BP Oil Pipeline Company, Chevron Pipeline Company, Arrowhead Gulf Coast Pipeline LLC and Plains Pipeline LP — all named defendants in the suit — have damaged Elmers Island by allowing their pipeline to cause erosion and in failing to maintain the canals, according to the lawsuit.

“As a result of Defendants’ actions large swaths of once healthy marsh within the Refuge has been destroyed and converted into water," the department said in the suit.

If the energy pipeline defendants do nothing, the canals will continue to widen and even more critical land next to them will be lost.  

The plaintiff claims the pipeline companies have known since at least the 1950s that pipeline canals will widen and swallow surrounding lands without safeguards and maintenance and yet have failed to maintain their pipelines and canals.
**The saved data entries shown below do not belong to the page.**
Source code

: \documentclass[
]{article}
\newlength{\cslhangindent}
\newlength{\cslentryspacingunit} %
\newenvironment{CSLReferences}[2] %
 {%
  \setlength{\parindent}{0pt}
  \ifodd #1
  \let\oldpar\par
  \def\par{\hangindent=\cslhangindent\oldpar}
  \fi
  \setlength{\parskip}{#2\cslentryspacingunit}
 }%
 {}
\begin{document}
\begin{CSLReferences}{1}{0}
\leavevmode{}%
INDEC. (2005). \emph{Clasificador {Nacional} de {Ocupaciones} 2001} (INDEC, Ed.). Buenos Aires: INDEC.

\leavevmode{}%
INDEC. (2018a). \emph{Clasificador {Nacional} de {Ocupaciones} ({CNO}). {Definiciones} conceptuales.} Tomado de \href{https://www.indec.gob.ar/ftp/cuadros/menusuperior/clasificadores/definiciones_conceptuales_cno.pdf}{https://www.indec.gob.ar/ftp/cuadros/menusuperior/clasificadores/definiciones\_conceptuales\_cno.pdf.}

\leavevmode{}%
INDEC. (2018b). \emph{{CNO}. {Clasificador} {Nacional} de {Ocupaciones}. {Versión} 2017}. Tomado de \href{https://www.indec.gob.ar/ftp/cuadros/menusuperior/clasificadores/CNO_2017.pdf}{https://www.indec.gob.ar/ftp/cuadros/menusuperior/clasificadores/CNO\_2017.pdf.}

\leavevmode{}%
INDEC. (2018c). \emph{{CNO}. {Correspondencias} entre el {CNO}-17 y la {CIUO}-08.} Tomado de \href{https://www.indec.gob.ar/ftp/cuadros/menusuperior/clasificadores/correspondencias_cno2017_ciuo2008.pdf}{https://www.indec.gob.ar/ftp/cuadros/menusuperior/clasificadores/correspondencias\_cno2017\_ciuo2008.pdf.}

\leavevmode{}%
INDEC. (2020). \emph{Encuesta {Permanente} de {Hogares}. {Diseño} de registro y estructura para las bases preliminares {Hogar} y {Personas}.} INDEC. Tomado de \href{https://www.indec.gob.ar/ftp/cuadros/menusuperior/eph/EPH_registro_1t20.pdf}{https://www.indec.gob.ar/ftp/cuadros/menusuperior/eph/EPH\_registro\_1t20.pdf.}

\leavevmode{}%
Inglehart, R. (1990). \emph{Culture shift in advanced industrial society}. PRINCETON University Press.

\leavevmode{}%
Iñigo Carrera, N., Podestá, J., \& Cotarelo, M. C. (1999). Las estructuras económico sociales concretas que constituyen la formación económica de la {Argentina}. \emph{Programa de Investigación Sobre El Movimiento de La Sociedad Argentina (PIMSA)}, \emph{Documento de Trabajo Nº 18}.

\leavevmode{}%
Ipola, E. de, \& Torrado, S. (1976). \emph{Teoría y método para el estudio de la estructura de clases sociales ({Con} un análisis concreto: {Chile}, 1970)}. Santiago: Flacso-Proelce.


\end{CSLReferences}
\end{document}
“Instead of instituting regular maintenance programs and taking steps to redress these recognized impacts by the canals, pipeline companies undertook no significant measures to prevent or ameliorate the resulting damage to the land and the losses to the public of resources and protection,” the lawsuit states.

Half a century ago, in 1972, a report commissioned by the oil and gas industry showed how the pipeline companies’ actions and inactions were contributing to coastal erosion, according to the plaintiff.

The report, titled “Environmental Aspects of Gas Pipeline Operations in the Louisiana Coastal Marshes,” and issued by the Battelle Columbus Laboratories, said the pipeline companies had known about coastal erosion for decades and of the steps to take to prevent it.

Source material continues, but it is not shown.